### Provided data ###
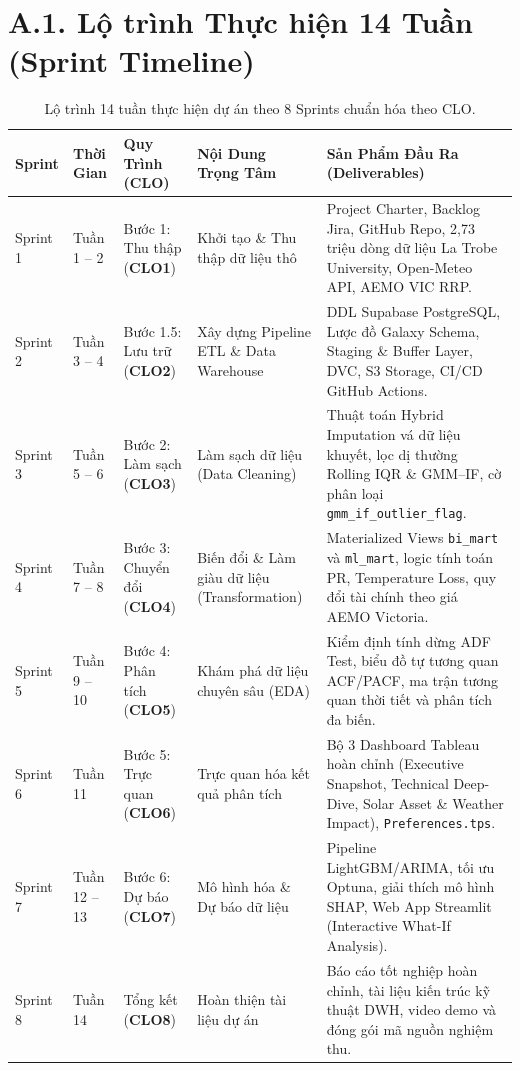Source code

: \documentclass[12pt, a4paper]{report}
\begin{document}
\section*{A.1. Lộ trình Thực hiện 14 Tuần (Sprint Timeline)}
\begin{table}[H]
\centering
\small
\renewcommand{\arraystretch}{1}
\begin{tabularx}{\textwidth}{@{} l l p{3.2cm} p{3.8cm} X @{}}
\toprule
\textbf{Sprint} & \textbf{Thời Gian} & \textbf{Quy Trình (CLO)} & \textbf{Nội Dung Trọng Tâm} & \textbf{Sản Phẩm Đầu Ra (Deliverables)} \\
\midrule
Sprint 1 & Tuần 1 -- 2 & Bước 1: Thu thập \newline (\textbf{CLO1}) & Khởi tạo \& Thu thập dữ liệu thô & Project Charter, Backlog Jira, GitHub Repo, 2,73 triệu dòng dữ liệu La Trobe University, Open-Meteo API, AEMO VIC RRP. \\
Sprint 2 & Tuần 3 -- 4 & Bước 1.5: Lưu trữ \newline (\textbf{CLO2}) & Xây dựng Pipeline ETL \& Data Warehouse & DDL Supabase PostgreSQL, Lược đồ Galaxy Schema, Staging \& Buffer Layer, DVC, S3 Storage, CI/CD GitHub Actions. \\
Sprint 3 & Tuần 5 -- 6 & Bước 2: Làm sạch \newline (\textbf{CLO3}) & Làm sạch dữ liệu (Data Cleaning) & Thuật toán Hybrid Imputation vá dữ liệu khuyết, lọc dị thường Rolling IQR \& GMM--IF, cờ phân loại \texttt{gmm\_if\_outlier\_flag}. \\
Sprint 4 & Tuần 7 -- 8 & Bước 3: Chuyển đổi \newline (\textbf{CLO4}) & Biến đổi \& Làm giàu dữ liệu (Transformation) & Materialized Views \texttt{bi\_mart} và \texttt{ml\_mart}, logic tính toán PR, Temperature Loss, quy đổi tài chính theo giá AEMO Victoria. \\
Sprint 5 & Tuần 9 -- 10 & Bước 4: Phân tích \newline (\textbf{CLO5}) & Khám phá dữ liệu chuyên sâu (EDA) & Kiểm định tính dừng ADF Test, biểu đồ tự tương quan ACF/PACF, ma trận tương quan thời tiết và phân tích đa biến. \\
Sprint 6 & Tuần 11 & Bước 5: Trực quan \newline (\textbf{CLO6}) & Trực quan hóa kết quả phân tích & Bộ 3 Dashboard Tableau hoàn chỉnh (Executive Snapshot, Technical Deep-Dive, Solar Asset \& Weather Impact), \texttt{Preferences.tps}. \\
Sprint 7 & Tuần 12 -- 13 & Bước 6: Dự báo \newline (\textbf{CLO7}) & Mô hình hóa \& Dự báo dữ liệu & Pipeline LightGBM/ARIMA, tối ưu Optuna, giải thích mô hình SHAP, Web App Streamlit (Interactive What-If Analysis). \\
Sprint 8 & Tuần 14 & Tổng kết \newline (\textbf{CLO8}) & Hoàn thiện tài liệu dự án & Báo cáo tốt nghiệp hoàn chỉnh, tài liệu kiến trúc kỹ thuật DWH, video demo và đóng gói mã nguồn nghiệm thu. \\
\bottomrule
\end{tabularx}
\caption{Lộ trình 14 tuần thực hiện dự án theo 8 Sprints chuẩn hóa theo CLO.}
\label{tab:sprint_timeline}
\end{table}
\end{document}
###
### Provided data ###
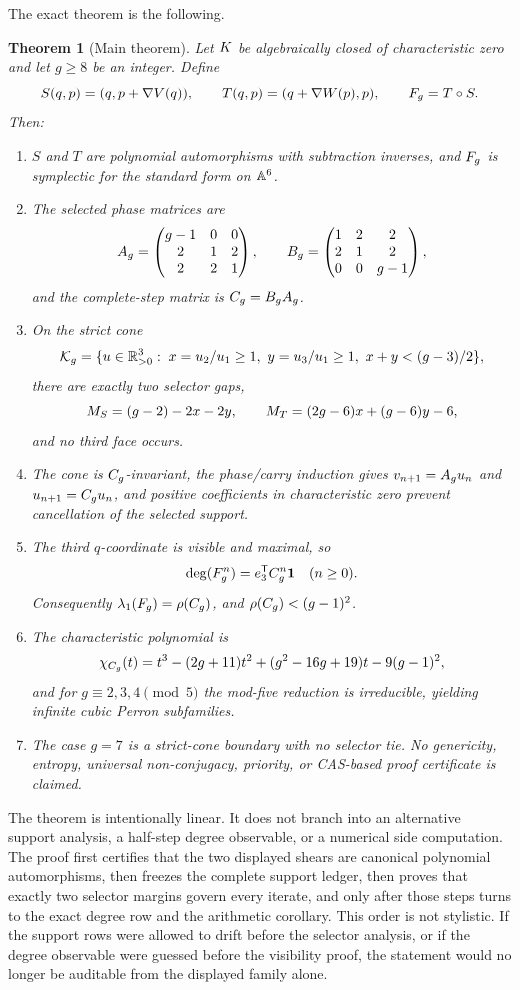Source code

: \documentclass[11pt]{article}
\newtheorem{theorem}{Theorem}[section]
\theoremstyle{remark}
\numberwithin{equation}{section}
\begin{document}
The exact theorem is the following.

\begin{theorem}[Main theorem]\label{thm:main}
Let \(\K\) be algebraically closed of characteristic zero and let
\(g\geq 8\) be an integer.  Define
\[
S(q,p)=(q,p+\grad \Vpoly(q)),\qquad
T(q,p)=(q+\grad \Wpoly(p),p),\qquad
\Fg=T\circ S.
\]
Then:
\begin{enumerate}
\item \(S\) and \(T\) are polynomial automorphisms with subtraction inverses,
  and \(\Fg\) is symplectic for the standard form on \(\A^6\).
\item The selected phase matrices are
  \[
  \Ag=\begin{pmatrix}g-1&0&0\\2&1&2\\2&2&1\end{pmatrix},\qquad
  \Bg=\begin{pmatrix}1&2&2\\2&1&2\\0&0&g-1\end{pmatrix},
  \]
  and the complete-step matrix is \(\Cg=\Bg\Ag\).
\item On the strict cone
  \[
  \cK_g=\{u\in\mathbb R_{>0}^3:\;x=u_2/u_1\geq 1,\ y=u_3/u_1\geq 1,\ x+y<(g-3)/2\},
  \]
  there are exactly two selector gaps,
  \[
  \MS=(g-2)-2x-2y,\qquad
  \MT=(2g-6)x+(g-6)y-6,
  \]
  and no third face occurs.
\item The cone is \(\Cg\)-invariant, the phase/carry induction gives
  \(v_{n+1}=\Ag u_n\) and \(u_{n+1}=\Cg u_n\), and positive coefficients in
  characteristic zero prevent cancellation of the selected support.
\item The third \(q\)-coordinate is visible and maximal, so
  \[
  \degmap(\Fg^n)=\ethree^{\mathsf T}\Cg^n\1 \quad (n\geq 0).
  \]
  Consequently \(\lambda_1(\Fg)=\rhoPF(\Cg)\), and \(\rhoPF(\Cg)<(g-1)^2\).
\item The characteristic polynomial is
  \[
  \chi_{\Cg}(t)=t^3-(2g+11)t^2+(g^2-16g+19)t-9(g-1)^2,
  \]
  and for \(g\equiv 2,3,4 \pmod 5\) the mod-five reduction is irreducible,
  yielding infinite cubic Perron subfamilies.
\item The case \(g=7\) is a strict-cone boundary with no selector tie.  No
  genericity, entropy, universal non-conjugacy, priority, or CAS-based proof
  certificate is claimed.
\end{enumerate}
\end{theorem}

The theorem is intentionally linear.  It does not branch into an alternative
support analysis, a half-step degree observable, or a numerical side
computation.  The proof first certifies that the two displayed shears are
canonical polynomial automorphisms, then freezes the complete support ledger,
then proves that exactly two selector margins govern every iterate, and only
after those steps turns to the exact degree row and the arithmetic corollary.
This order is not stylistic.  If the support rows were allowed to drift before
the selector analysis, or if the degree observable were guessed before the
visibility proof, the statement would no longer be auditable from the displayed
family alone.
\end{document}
###
Exercise instructions »
Find how many of the lines above have the word "complete" in them. State only that number.

Solution for this problem »
2